This study evaluates the effect on the availability of water resources for agriculture of expected future changes in precipitation and temperature distributions in north-western Africa. It also puts forward some locally derived adaptation strategies to climate change that can have a positive impact on water resources in the Chtouka Aït Baha region.
Historical baselines of precipitation and temperature were derived using satellite data respectively from CHIRPS and CRU, while future projections of temperature and precipitation were extracted from the Coordinated Regional Climate Downscaling Experiment database (CORDEX). Projections were also generated for two future periods (2030–2049 and 2080–2099) under two Representative Concentration Pathways: RCP4.5 and RCP8.5. Regional climate models and satellite data outputs were evaluated by calculating their bias and RMSE against historical baseline and observed data.

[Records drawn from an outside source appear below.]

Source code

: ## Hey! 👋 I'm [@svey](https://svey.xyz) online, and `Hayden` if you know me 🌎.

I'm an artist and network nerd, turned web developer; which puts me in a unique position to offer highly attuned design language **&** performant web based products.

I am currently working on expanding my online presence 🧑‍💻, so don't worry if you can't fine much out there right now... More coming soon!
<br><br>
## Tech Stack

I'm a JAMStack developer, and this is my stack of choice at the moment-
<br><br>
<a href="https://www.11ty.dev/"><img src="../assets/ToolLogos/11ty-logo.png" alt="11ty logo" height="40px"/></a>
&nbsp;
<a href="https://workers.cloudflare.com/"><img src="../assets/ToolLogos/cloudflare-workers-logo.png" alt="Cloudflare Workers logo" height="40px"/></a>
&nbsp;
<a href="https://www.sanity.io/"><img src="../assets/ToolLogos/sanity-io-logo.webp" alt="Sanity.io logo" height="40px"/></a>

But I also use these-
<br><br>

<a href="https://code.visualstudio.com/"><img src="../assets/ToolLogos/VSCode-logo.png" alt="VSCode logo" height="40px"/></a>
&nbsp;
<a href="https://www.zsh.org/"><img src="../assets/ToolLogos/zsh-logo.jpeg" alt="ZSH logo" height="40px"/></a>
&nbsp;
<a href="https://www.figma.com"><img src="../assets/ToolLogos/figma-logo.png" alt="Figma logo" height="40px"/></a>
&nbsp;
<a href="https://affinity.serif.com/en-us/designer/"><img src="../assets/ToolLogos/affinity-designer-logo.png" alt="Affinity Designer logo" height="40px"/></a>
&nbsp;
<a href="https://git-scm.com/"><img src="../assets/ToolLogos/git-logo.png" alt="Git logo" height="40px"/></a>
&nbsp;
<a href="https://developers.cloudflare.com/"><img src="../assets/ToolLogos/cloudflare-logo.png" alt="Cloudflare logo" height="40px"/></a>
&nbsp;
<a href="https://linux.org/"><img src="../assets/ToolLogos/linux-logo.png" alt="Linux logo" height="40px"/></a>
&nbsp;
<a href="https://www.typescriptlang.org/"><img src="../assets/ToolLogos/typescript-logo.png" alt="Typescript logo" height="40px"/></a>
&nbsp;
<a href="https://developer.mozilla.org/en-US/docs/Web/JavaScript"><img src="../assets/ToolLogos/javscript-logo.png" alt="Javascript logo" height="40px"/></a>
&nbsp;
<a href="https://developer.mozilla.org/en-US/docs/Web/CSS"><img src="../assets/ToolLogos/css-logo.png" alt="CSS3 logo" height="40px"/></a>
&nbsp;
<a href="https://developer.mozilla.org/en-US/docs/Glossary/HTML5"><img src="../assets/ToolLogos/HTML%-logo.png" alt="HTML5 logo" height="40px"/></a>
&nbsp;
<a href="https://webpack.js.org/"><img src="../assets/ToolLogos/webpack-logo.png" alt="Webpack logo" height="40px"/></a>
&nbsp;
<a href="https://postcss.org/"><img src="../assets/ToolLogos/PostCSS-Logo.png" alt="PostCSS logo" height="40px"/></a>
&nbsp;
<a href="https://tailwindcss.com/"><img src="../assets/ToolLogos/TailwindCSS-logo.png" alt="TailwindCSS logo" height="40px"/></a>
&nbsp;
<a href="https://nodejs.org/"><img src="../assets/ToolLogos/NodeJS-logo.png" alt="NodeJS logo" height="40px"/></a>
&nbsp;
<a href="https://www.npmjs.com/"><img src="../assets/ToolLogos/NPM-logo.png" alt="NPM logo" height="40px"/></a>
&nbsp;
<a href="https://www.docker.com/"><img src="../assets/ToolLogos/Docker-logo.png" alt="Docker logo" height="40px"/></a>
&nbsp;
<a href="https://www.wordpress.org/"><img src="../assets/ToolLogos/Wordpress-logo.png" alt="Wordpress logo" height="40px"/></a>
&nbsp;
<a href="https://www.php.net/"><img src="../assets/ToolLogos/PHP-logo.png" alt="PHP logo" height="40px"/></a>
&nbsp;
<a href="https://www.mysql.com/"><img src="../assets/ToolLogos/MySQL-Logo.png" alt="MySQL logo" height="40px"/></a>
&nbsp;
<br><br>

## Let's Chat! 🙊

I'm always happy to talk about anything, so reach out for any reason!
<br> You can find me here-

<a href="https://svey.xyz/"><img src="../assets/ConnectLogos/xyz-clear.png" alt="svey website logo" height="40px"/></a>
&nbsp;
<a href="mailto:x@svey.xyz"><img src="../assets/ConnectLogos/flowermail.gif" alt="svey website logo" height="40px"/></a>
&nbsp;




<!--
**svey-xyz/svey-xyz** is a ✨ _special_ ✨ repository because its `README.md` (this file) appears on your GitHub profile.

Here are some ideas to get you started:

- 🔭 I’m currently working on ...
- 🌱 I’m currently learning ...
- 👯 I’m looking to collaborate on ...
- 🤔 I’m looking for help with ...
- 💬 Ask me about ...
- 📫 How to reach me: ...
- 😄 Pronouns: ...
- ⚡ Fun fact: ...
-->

Under the RCP8.5 scenario, temperature in the region shows an increase by 2 °C for the 2030–2049 time period, and by 4 to 5 °C towards the end of the 21st century. According to the RCP4.5 scenario, precipitation shows a reduction of 10 to 30% for the period 2030–2049, up to 60% for 2080–2099. Outputs from the climate change projections were used to force the HEC-HMS hydrological model. Simulation results indicate that water deficit at basin level will likely triple towards 2050 due to increase in water demand and decrease in aquifer recharge and dam storage. This alarming situation, in a country that already suffers from water insecurity, emphasizes the need for more efforts to implement climate change adaptation measures. This paper presents an assessment of 38 climate change adaptation measures according to several criteria. The evaluation shows that measures affecting the management of water resources have the highest benefit-to-efforts ratio, which indicates that decision makers and stakeholders should increasingly focus their efforts on management measures.